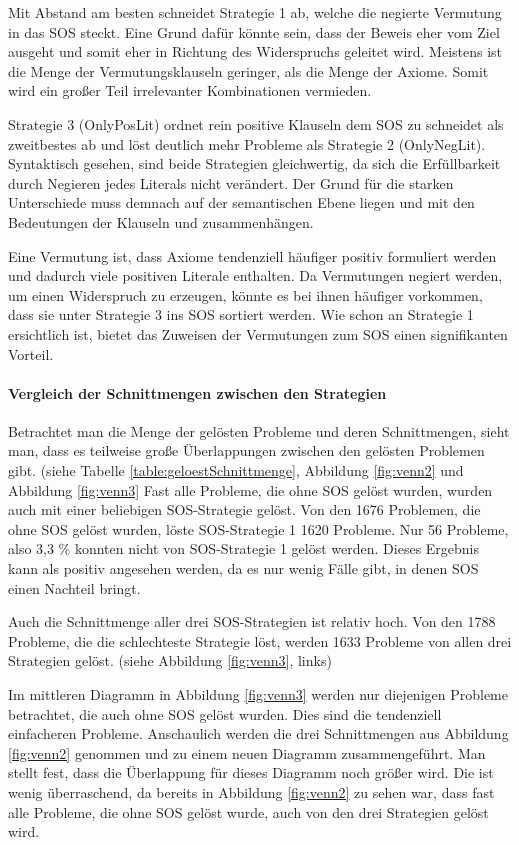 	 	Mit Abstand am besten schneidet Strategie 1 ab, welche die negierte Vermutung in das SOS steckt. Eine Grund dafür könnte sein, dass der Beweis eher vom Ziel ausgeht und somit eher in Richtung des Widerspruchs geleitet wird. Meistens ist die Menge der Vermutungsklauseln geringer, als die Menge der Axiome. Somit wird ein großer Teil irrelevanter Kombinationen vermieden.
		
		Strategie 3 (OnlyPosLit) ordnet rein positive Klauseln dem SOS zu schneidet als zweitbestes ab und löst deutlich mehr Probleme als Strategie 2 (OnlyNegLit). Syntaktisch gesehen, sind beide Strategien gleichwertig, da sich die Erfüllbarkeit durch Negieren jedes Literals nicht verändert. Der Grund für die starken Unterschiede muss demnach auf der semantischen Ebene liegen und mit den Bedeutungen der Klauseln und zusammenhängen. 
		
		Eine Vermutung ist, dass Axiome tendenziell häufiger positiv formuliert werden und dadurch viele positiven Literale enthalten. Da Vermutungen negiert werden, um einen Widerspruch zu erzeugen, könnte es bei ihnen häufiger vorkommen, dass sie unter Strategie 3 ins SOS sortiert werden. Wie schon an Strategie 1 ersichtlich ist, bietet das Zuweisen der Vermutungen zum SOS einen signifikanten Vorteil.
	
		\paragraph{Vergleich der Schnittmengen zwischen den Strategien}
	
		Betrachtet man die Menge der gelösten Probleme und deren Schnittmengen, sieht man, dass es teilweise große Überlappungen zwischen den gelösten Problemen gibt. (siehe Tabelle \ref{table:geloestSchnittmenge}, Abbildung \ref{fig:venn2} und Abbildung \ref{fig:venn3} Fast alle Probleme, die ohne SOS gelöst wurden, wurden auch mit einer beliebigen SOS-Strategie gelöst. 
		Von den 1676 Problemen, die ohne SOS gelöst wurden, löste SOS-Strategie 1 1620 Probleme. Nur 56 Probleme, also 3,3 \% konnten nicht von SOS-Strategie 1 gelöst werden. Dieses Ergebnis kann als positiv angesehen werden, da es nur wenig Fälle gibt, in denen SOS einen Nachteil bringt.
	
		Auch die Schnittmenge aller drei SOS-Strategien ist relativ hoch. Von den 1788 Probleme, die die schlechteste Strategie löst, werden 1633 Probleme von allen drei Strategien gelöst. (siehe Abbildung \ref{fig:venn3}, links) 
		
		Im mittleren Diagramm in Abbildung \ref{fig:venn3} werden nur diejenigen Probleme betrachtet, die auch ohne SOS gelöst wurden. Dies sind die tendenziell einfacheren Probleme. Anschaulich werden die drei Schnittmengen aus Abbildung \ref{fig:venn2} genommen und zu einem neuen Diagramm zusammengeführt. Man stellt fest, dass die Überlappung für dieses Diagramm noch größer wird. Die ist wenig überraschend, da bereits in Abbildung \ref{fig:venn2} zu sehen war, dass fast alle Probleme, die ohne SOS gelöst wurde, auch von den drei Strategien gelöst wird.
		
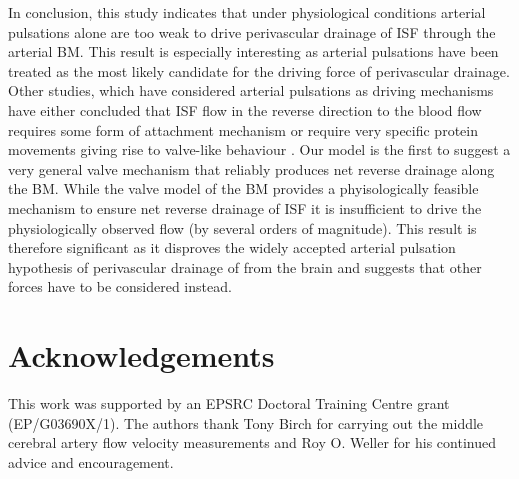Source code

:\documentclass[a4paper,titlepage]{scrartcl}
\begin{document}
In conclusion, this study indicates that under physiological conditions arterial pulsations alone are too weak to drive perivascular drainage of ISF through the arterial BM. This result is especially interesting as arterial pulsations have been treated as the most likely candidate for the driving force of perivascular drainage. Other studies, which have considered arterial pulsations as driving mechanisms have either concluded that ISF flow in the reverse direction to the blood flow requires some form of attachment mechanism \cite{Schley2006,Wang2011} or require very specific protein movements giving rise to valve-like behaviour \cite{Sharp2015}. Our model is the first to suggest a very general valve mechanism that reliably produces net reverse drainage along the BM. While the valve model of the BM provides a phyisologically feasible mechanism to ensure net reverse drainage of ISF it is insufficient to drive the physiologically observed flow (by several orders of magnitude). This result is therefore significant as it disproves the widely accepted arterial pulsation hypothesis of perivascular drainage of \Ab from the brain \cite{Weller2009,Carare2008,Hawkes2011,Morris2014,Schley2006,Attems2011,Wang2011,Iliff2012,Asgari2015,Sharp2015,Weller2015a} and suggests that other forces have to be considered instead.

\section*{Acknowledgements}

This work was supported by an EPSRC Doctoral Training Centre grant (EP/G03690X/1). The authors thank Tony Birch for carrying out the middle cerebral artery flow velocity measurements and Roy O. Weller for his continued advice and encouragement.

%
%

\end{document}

### What the exercise asks
Transcribe exactly, with no pictures, the lines running from the first line of the material through the line holding "der Schnittmengen zwischen".

### Answer to this task
 	 	Mit Abstand am besten schneidet Strategie 1 ab, welche die negierte Vermutung in das SOS steckt. Eine Grund dafür könnte sein, dass der Beweis eher vom Ziel ausgeht und somit eher in Richtung des Widerspruchs geleitet wird. Meistens ist die Menge der Vermutungsklauseln geringer, als die Menge der Axiome. Somit wird ein großer Teil irrelevanter Kombinationen vermieden.
		
		Strategie 3 (OnlyPosLit) ordnet rein positive Klauseln dem SOS zu schneidet als zweitbestes ab und löst deutlich mehr Probleme als Strategie 2 (OnlyNegLit). Syntaktisch gesehen, sind beide Strategien gleichwertig, da sich die Erfüllbarkeit durch Negieren jedes Literals nicht verändert. Der Grund für die starken Unterschiede muss demnach auf der semantischen Ebene liegen und mit den Bedeutungen der Klauseln und zusammenhängen. 
		
		Eine Vermutung ist, dass Axiome tendenziell häufiger positiv formuliert werden und dadurch viele positiven Literale enthalten. Da Vermutungen negiert werden, um einen Widerspruch zu erzeugen, könnte es bei ihnen häufiger vorkommen, dass sie unter Strategie 3 ins SOS sortiert werden. Wie schon an Strategie 1 ersichtlich ist, bietet das Zuweisen der Vermutungen zum SOS einen signifikanten Vorteil.
	
		\paragraph{Vergleich der Schnittmengen zwischen den Strategien}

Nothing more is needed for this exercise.